(Raw data begins)

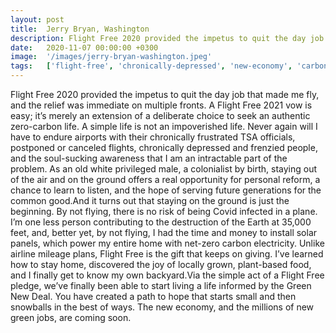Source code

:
 ```yaml
---
layout: post
title:  Jerry Bryan, Washington
description: Flight Free 2020 provided the impetus to quit the day job that made me fly, and the relief was immediate on multiple fronts. A Flight Free 2021 vow is...
date:   2020-11-07 00:00:00 +0300
image:  '/images/jerry-bryan-washington.jpeg'
tags:   ['flight-free', 'chronically-depressed', 'new-economy', 'carbon-life', 'authentic-zero', 'sucking-awareness', 'stay-home', 'starts-small']
---
```

Flight Free 2020 provided the impetus to quit the day job that made me fly, and the relief was immediate on multiple fronts. A Flight Free 2021 vow is easy; it’s merely an extension of a deliberate choice to seek an authentic zero-carbon life. A simple life is not an impoverished life. Never again will I have to endure airports with their chronically frustrated TSA officials, postponed or canceled flights, chronically depressed and frenzied people, and the soul-sucking awareness that I am an intractable part of the problem. As an old white privileged male, a colonialist by birth, staying out of the air and on the ground offers a real opportunity for personal reform, a chance to learn to listen, and the hope of serving future generations for the common good.And it turns out that staying on the ground is just the beginning. By not flying, there is no risk of being Covid infected in a plane. I’m one less person contributing to the destruction of the Earth at 35,000 feet, and, better yet, by not flying, I had the time and money to install solar panels, which power my entire home with net-zero carbon electricity. Unlike airline mileage plans, Flight Free is the gift that keeps on giving. I’ve learned how to stay home, discovered the joy of locally grown, plant-based food, and I finally get to know my own backyard.Via the simple act of a Flight Free pledge, we’ve finally been able to start living a life informed by the Green New Deal. You have created a path to hope that starts small and then snowballs in the best of ways. The new economy, and the millions of new green jobs, are coming soon.

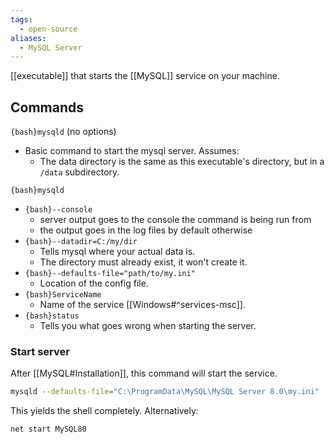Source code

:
 ```yaml
---
tags:
  - open-source
aliases:
  - MySQL Server
---
```

[[executable]] that starts the [[MySQL]] service on your machine.

## Commands

`{bash}mysqld` (no options)
- Basic command to start the mysql server. Assumes:
	- The data directory is the same as this executable's directory, but in a `/data` subdirectory.

`{bash}mysqld`
- `{bash}--console`
	- server output goes to the console the command is being run from
	- the output goes in the log files by default otherwise
- `{bash}--datadir=C:/my/dir`
	- Tells mysql where your actual data is.
	- The directory must already exist, it won't create it.
- `{bash}--defaults-file="path/to/my.ini"`
	- Location of the config file.
- `{bash}ServiceName`
	- Name of the service [[Windows#^services-msc]].
- `{bash}status`
	- Tells you what goes wrong when starting the server.

### Start server

After [[MySQL#Installation]], this command will start the service.

```bash
mysqld --defaults-file="C:\ProgramData\MySQL\MySQL Server 8.0\my.ini"
```
This yields the shell completely.
Alternatively:
```
net start MySQL80
```
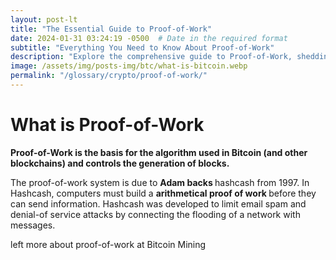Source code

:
 ```yaml
---
layout: post-lt
title: "The Essential Guide to Proof-of-Work"
date: 2024-01-31 03:24:19 -0500  # Date in the required format
subtitle: "Everything You Need to Know About Proof-of-Work"
description: "Explore the comprehensive guide to Proof-of-Work, shedding light on its critical aspects and how it influences the evolving landscape of blockchain technology."
image: /assets/img/posts-img/btc/what-is-bitcoin.webp
permalink: "/glossary/crypto/proof-of-work/"
---
```

<h1>What is Proof-of-Work</h1>
<P> <strong> Proof-of-Work is the basis for the algorithm used in Bitcoin (and other blockchains) and controls the generation of blocks. </strong> </p> <p> The proof-of-work system is due to <strong> Adam backs </strong> hashcash from 1997. In Hashcash, computers must build a <strong> arithmetical proof of work </strong> before they can send information. Hashcash was developed to limit email spam and denial-of service attacks by connecting the flooding of a network with messages. </p> <p> left more about proof-of-work at Bitcoin Mining </p>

(Raw data ends)

Activity
In the listing, find each line with the string "console" and copy it.

Exercise result
- `{bash}--console`
	- server output goes to the console the command is being run from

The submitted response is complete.